Copy all lines below containing "localhost".

> MATERIAL SUPPLIED
BEGIN

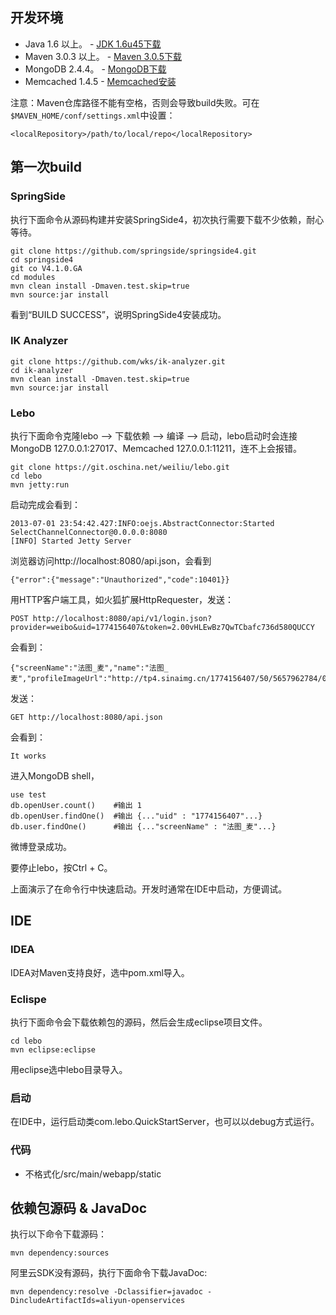 ## 开发环境

* Java 1.6 以上。 - [JDK 1.6u45下载](http://www.oracle.com/technetwork/java/javasebusiness/downloads/java-archive-downloads-javase6-419409.html#jdk-6u45-oth-JPR)
* Maven 3.0.3 以上。 - [Maven 3.0.5下载](http://apache.etoak.com/maven/maven-3/3.0.5/binaries/apache-maven-3.0.5-bin.zip)
* MongoDB 2.4.4。 - [MongoDB下载](http://www.mongodb.org/downloads)
* Memcached 1.4.5 - [Memcached安装](https://code.google.com/p/memcached/wiki/NewInstallFromPackage)

注意：Maven仓库路径不能有空格，否则会导致build失败。可在`$MAVEN_HOME/conf/settings.xml`中设置：

    <localRepository>/path/to/local/repo</localRepository>

## 第一次build

### SpringSide

执行下面命令从源码构建并安装SpringSide4，初次执行需要下载不少依赖，耐心等待。

    git clone https://github.com/springside/springside4.git
    cd springside4
    git co V4.1.0.GA
    cd modules
    mvn clean install -Dmaven.test.skip=true
    mvn source:jar install

看到“BUILD SUCCESS”，说明SpringSide4安装成功。

### IK Analyzer

    git clone https://github.com/wks/ik-analyzer.git
    cd ik-analyzer
    mvn clean install -Dmaven.test.skip=true
    mvn source:jar install

### Lebo

执行下面命令克隆lebo --> 下载依赖 --> 编译 --> 启动，lebo启动时会连接MongoDB 127.0.0.1:27017、Memcached 127.0.0.1:11211，连不上会报错。

    git clone https://git.oschina.net/weiliu/lebo.git
    cd lebo
    mvn jetty:run

启动完成会看到：

    2013-07-01 23:54:42.427:INFO:oejs.AbstractConnector:Started SelectChannelConnector@0.0.0.0:8080
    [INFO] Started Jetty Server

浏览器访问http://localhost:8080/api.json，会看到

    {"error":{"message":"Unauthorized","code":10401}}

用HTTP客户端工具，如火狐扩展HttpRequester，发送：

    POST http://localhost:8080/api/v1/login.json?provider=weibo&uid=1774156407&token=2.00vHLEwBz7QwTCbafc736d580QUCCY

会看到：

    {"screenName":"法图_麦","name":"法图_麦","profileImageUrl":"http://tp4.sinaimg.cn/1774156407/50/5657962784/0","provider":"weibo","uid":"1774156407","token":"2.00vHLEwBz7QwTCbafc736d580QUCCY"}

发送：

    GET http://localhost:8080/api.json

会看到：

    It works

进入MongoDB shell，

    use test
    db.openUser.count()    #输出 1
    db.openUser.findOne()  #输出 {..."uid" : "1774156407"...}
    db.user.findOne()      #输出 {..."screenName" : "法图_麦"...}

微博登录成功。

要停止lebo，按Ctrl + C。

上面演示了在命令行中快速启动。开发时通常在IDE中启动，方便调试。

## IDE

### IDEA

IDEA对Maven支持良好，选中pom.xml导入。

### Eclispe

执行下面命令会下载依赖包的源码，然后会生成eclipse项目文件。

    cd lebo
    mvn eclipse:eclipse

用eclipse选中lebo目录导入。

### 启动

在IDE中，运行启动类com.lebo.QuickStartServer，也可以以debug方式运行。

### 代码

* 不格式化/src/main/webapp/static

## 依赖包源码 & JavaDoc

执行以下命令下载源码：

    mvn dependency:sources

阿里云SDK没有源码，执行下面命令下载JavaDoc:

    mvn dependency:resolve -Dclassifier=javadoc -DincludeArtifactIds=aliyun-openservices

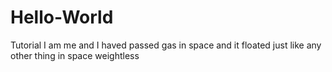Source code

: # Hello-World
Tutorial
I am me and I haved  passed gas in space and it floated just like any other
thing in space weightless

END

> FINISHED EXERCISE
浏览器访问http://localhost:8080/api.json，会看到
    POST http://localhost:8080/api/v1/login.json?provider=weibo&uid=1774156407&token=2.00vHLEwBz7QwTCbafc736d580QUCCY
    GET http://localhost:8080/api.json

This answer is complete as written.